A Python class to work with model fit results
(parameters and the covariance matrix).

- Code: https://github.com/cdeil/multinorm
- Docs: https://multinorm.readthedocs.io
- License: BSD-3-Clause
"""
from pkg_resources import get_distribution, DistributionNotFound
import numpy as np
import scipy.stats
import scipy.linalg

__all__ = ["MultiNorm"]

try:
    __version__ = get_distribution(__name__).version
except DistributionNotFound:
    # package is not installed
    pass


[docs]class MultiNorm(object):
    """Multivariate normal distribution.

    Given ``n`` parameters, the ``mean`` and ``names``
    should be one-dimensional with size ``n``,
    and ``cov`` should be a two-dimensional matrix of shape ``(n, n)``.

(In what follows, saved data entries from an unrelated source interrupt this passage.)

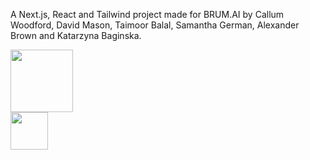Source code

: 

A Next.js, React and Tailwind project made for BRUM.AI by Callum Woodford, David Mason, Taimoor Balal, Samantha German, Alexander Brown and Katarzyna Baginska.

<img src="architects_logo_white.png" height="100px">
<div></div>
<img src="BRUMAI_MANDARIN@2x.png" height="60px">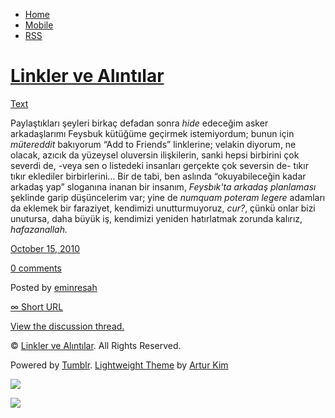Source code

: -   [Home](/)
-   [Mobile](/mobile)
-   [RSS](http://eminresah.tumblr.com/rss)

[Linkler ve Alıntılar](/)
=========================

[Text](http://eminresah.tumblr.com/post/1315911804/paylast-klar-seyleri-birkac-defadan-sonra-hide)

Paylaştıkları şeyleri birkaç defadan sonra *hide* edeceğim asker
arkadaşlarımı Feysbuk kütüğüme geçirmek istemiyordum; bunun için
*mütereddit* bakıyorum “Add to Friends” linklerine; velakin diyorum, ne
olacak, azıcık da yüzeysel oluversin ilişkilerin, sanki hepsi birbirini
çok severdi de, -veya sen o listedeki insanları gerçekte çok seversin
de- tıkır tıkır eklediler birbirlerini… Bir de tabi, ben aslında
“okuyabileceğin kadar arkadaş yap” sloganına inanan bir insanım,
*Feysbık'ta arkadaş planlaması* şeklinde garip düşüncelerim var; yine de
*numquam poteram legere* adamları da eklemek bir faraziyet, kendimizi
unutturmuyoruz, *cur?*, çünkü onlar bizi unutursa, daha büyük iş,
kendimizi yeniden hatırlatmak zorunda kalırız, *hafazanallah.*

[October 15,
2010](http://eminresah.tumblr.com/post/1315911804/paylast-klar-seyleri-birkac-defadan-sonra-hide)

[0
comments](http://eminresah.tumblr.com/post/1315911804/paylast-klar-seyleri-birkac-defadan-sonra-hide#disqus_thread)

Posted by [eminresah](http://eminresah.tumblr.com/)

[∞ Short URL](http://tmblr.co/ZWS1Oy1ERpXy)

[View the discussion thread.](http://erblog.disqus.com/?url=ref)

© [Linkler ve Alıntılar](/). All Rights Reserved.

Powered by [Tumblr](http://tumblr.com). [Lightweight
Theme](http://www.tumblr.com/theme/10820) by [Artur
Kim](http://arturkim.com)

![](https://px.srvcs.tumblr.com/impixu?T=1434918766&J=eyJ0eXBlIjoidXJsIiwidXJsIjoiaHR0cDpcL1wvZW1pbnJlc2FoLnR1bWJsci5jb21cL3Bvc3RcLzEzMTU5MTE4MDRcL3BheWxhc3Qta2xhci1zZXlsZXJpLWJpcmthYy1kZWZhZGFuLXNvbnJhLWhpZGUiLCJyZXF0eXBlIjowLCJyb3V0ZSI6IlwvcG9zdFwvOmlkXC86c3VtbWFyeSIsIm5vc2NyaXB0IjoxfQ==&U=KGMNNIMAKO&K=67d10075ca93bc1083d33118f7e7e6d8c0c385d5e521f4b1b35bd110eeb7b4fe&R=)

![](https://px.srvcs.tumblr.com/impixu?T=1434918766&J=eyJ0eXBlIjoicG9zdCIsInVybCI6Imh0dHA6XC9cL2VtaW5yZXNhaC50dW1ibHIuY29tXC9wb3N0XC8xMzE1OTExODA0XC9wYXlsYXN0LWtsYXItc2V5bGVyaS1iaXJrYWMtZGVmYWRhbi1zb25yYS1oaWRlIiwicmVxdHlwZSI6MCwicm91dGUiOiJcL3Bvc3RcLzppZFwvOnN1bW1hcnkiLCJwb3N0cyI6W3sicG9zdGlkIjoiMTMxNTkxMTgwNCIsImJsb2dpZCI6IjM2NDgwMjgiLCJzb3VyY2UiOjMzfV0sIm5vc2NyaXB0IjoxfQ==&U=KNLBNBBFGM&K=63f2c18f0bb169980171de488070b4df524ce70fe2b6142da1e0ea0bc7fc731c&R=)

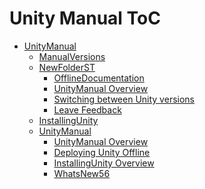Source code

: Unity Manual ToC
================
 - [UnityManual]()
	 - [ManualVersions](ManualVersions.md)
	 - [NewFolderST]()
		 - [OfflineDocumentation](OfflineDocumentation.md)
		 - [UnityManual Overview](UnityManual_1.md)
		 - [Switching between Unity versions](SwitchingDocumentationVersions.md)
		 - [Leave Feedback](LeaveFeedback.md)
	 - [InstallingUnity]()
	 - [UnityManual]()
		 - [UnityManual Overview](UnityManual.md)
		 - [Deploying Unity Offline](DeployingUnityOffline.md)
		 - [InstallingUnity Overview](InstallingUnity.md)
		 - [WhatsNew56](WhatsNew56.md)

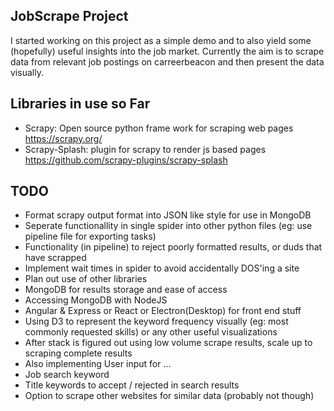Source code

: ## JobScrape Project

I started working on this project as a simple demo and to also yield some (hopefully) useful insights into the job market. Currently the aim is to scrape data from relevant job postings on carreerbeacon and then present the data visually.

## Libraries in use so Far
* Scrapy: Open source python frame work for scraping web pages https://scrapy.org/
* Scrapy-Splash: plugin for scrapy to render js based pages https://github.com/scrapy-plugins/scrapy-splash

## TODO
* Format scrapy output format into JSON like style for use in MongoDB
* Seperate functionallity in single spider into other python files (eg: use pipeline file for exporting tasks)
* Functionality (in pipeline) to reject poorly formatted results, or duds that have scrapped
* Implement wait times in spider to avoid accidentally DOS'ing a site
* Plan out use of other libraries 
 * MongoDB for results storage and ease of access 
 * Accessing MongoDB with NodeJS
 * Angular & Express or React or Electron(Desktop) for front end stuff
 * Using D3 to represent the keyword frequency visually (eg: most commonly requested skills) or any other useful visualizations
* After stack is figured out using low volume scrape results, scale up to scraping complete results
* Also implementing User input for ...
 * Job search keyword
 * Title keywords to accept / rejected in search results
 * Option to scrape other websites for similar data (probably not though)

    See the documentation.

    Parameters
    ----------
    mean : numpy.ndarray
        Mean vector
    cov : numpy.ndarray
        Covariance matrix
    names : list
        Python list of parameter names (str).
        Default: use "par_i" with ``i = 0 .. N - 1``.
    """

    def __init__(self, mean=None, cov=None, names=None):
        n = _get_n_from_inputs(mean, cov, names)

        if mean is None:
            mean = np.zeros(n, dtype=float)
        else:
            mean = np.asarray(mean, dtype=float)
            if mean.shape != (n,):
                raise ValueError(
                    "mean shape = {!r}, expected ({},)".format(mean.shape, n)
                )

        if cov is None:
            cov = np.eye(n, dtype=float)
        else:
            cov = np.asarray(cov, dtype=float)
            if cov.shape != (n, n):
                raise ValueError(
                    "cov shape = {!r}, expected ({}, {})".format(cov.shape, n, n)
                )

        if names is None:
            names = ["par_{}".format(idx) for idx in range(n)]
        else:
            if len(names) != n:
                raise ValueError("len(names) = {}, expected n={}".format(len(names), n))

        self._n = n
        self._mean = mean
        self._cov = cov
        self._names = names

    def __repr__(self):
        return "{}(n={})".format(self.__class__.__name__, self.n)

    def __str__(self):
        s = repr(self)

        s += "\nnames: "
        s += str(self.names)

        s += "\nmean: "
        s += str(self.mean)

        s += "\nerr: "
        s += str(self.err)

        s += "\ncov:\n"
        s += str(self.cov)

        return s

    # TODO: add `corr=None` option to optionally set correlations
[docs]    @classmethod
    def from_err(cls, mean=None, err=None, names=None):
        r"""Create `MultiNorm` from parameter errors.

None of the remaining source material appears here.